DNA methylation is an important regulator of gene function. Foetal sex determination is associated with the risk of several specific pregnancy complications related to placental function. Male foetuses have more severe placental histopathological lesions [34] and a higher placental production of endotoxin-induced tumour necrosis factor response than female foetuses [35]. However, the association between foetal sex and placental DNA methylation remains poorly understood. We emphasise the contrast between global DNA methylation and newborn genders. Placental global DNA methylation was significantly higher (4.86 on average) in the male newborns than in the female newborns (3.31 on average) in vaginal deliveries (p = 0.022), but not in either the elective or the intrapartum caesarean sections (p = 0.724 and p = 0.175). Further investigations will be continued to explain this phenomenon. Martin et al. [36] demonstrated sexual dimorphism at the level of the human placental DNA methylation and hypothesised that epigenetic dimorphism could result in the sex-dependent transport of toxicants, nutrients, and signalling molecules across the placenta. These differences could have consequences for both early- and later-life health outcomes, e.g. hypertension has to been diagnosed more often among men but not women [16].
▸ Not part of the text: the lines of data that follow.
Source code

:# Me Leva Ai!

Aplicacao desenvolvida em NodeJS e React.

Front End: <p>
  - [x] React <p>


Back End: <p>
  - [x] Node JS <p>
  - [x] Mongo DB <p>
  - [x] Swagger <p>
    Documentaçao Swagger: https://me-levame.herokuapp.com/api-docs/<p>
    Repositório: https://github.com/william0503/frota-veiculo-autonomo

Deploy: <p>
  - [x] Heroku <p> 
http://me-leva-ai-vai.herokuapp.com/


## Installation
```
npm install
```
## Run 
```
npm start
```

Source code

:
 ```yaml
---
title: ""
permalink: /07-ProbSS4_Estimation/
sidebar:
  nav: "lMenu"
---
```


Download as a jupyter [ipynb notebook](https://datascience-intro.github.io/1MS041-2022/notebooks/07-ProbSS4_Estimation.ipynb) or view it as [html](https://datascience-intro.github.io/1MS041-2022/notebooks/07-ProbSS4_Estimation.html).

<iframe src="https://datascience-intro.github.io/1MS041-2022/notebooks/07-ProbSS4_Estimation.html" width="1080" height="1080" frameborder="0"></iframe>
Many studies have investigated the maternal impact on molecular and functional changes between male and female foetuses. In pre-eclampsia, significant changes were found only in placentas from female foetuses [37]. Sex differences were observed in DNA methylation associated with the summative maternal socioeconomic status score, in which placentas derived from female pregnancies showed more robust differential CpG methylation than placentas from male pregnancies. Moreover, maternal socioeconomic status adversity was associated with the differential methylation of genes with a key role in gene transcription and placental function, potentially altering immunity and stress response [38], but none of the studies have investigated uterine constriction and sex differences in DNA methylation.
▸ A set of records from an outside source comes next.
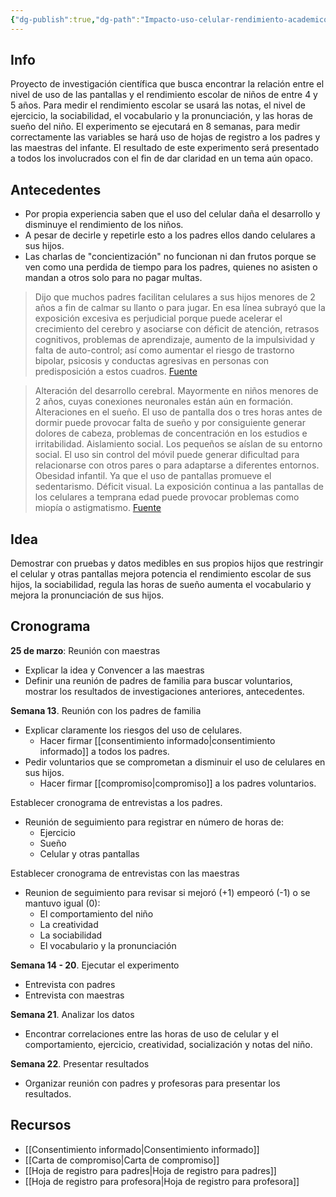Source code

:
 ```yaml
---
{"dg-publish":true,"dg-path":"Impacto-uso-celular-rendimiento-academico-ninos-4-5-anos.md","permalink":"/impacto-uso-celular-rendimiento-academico-ninos-4-5-anos/","metatags":{"description":"Proyecto de la Psicóloga Isabel Atalaya Vargas que busca hallar la relación entre el uso regular de pantallas y el rendimiento academico de los niños de jardín.","og.image":"https://www.eluniverso.com/resizer/2AFLHduJEoZqUkCfUW6eYYFlZKw=/1008x670/smart/filters:quality(70)/cloudfront-us-east-1.images.arcpublishing.com/eluniverso/W5KQCZYLUNEH5OEM6KAC35K77Q.jpg"},"hide":true,"dgHomeLink":"false","dgShowBacklinks":"false","dgShowFileTree":"false","dgEnableSearch":"false","created":"2024-03-22T18:09","updated":"2024-03-30T19:39"}
---
```


## Info
Proyecto de investigación científica que busca encontrar la relación entre el nivel de uso de las pantallas y el rendimiento escolar de niños de entre 4 y 5 años. Para medir el rendimiento escolar se usará las notas, el nivel de ejercicio, la sociabilidad, el vocabulario y la pronunciación, y las horas de sueño del niño. El experimento se ejecutará en 8 semanas, para medir correctamente las variables se hará uso de hojas de registro a los padres y las maestras del infante. El resultado de este experimento será presentado a todos los involucrados con el fin de dar claridad en un tema aún opaco.

## Antecedentes
- Por propia experiencia saben que el uso del celular daña el desarrollo y disminuye el rendimiento de los niños.
- A pesar de decirle y repetirle esto a los padres ellos dando celulares a sus hijos.
- Las charlas de "concientización" no funcionan ni dan frutos porque se ven como una perdida de tiempo para los padres, quienes no asisten o mandan a otros solo para no pagar multas.

> Dijo que muchos padres facilitan celulares a sus hijos menores de 2 años a fin de calmar su llanto o para jugar. En esa línea subrayó que la exposición excesiva es perjudicial porque puede acelerar el crecimiento del cerebro y asociarse con déficit de atención, retrasos cognitivos, problemas de aprendizaje, aumento de la impulsividad y falta de auto-control; así como aumentar el riesgo de trastorno bipolar, psicosis y conductas agresivas en personas con predisposición a estos cuadros. [Fuente](https://www.gob.pe/institucion/minsa/noticias/30804-el-uso-excesivo-de-los-dispositivos-electronicos-por-ninos-es-de-alto-riesgo-para-su-salud-mental)

> Alteración del desarrollo cerebral. Mayormente en niños menores de 2 años, cuyas conexiones neuronales están aún en formación.
> Alteraciones en el sueño. El uso de pantalla dos o tres horas antes de dormir puede provocar falta de sueño y por consiguiente generar dolores de cabeza, problemas de concentración en los estudios e irritabilidad.
> Aislamiento social. Los pequeños se aíslan de su entorno social. El uso sin control del móvil puede generar dificultad para relacionarse con otros pares o para adaptarse a diferentes entornos.
> Obesidad infantil. Ya que el uso de pantallas promueve el sedentarismo.
> Déficit visual. La exposición continua a las pantallas de los celulares a temprana edad puede provocar problemas como miopía o astigmatismo.
> [Fuente](https://www.crp.com.pe/noticia/efectos-del-uso-excesivo-del-celular-en-los-ninos/)

## Idea
Demostrar con pruebas y datos medibles en sus propios hijos que restringir el celular y otras pantallas mejora potencia el rendimiento escolar de sus hijos, la sociabilidad, regula las horas de sueño aumenta el vocabulario y mejora la pronunciación de sus hijos.

## Cronograma

**25 de marzo**: Reunión con maestras
- Explicar la idea y Convencer a las maestras
- Definir una reunión de padres de familia para buscar voluntarios, mostrar los resultados de investigaciones anteriores, antecedentes.

**Semana 13**. Reunión con los padres de familia
- Explicar claramente los riesgos del uso de celulares.
   - Hacer firmar [[consentimiento informado\|consentimiento informado]] a todos los padres.
- Pedir voluntarios que se comprometan a disminuir el uso de celulares en sus hijos.
   -  Hacer firmar [[compromiso\|compromiso]] a los padres voluntarios.

Establecer cronograma de entrevistas a los padres.
- Reunión de seguimiento para registrar en número de horas de:
   - Ejercicio
   - Sueño
   - Celular y otras pantallas

Establecer cronograma de entrevistas con las maestras
- Reunion de seguimiento para revisar si mejoró (+1) empeoró (-1) o se mantuvo igual (0):
   - El comportamiento del niño
   - La creatividad
   - La sociabilidad
   - El vocabulario y la pronunciación

**Semana 14 - 20**. Ejecutar el experimento
- Entrevista con padres
- Entrevista con maestras

**Semana 21**. Analizar los datos
- Encontrar correlaciones entre las horas de uso de celular y el comportamiento, ejercicio, creatividad, socialización y notas del niño.

**Semana 22**. Presentar resultados
- Organizar reunión con padres y profesoras para presentar los resultados.

## Recursos
- [[Consentimiento informado\|Consentimiento informado]]
- [[Carta de compromiso\|Carta de compromiso]]
- [[Hoja de registro para padres\|Hoja de registro para padres]]
- [[Hoja de registro para profesora\|Hoja de registro para profesora]]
In conclusion, a caesarean section performed without uterine contractions significantly influences global DNA methylation in the placenta. In the obtained results, methylation is lower than in vaginal deliveries, and the significance of the differences is not impaired by other factors. Furthermore, this study demonstrates sexual dimorphism at the level of placental global DNA methylation. Further studies investigating different panels of genes may help to identify genes with aberrant methylation in newborn infant delivery by caesarean section compared to vaginal delivery, and could help to demonstrate sexual dimorphism.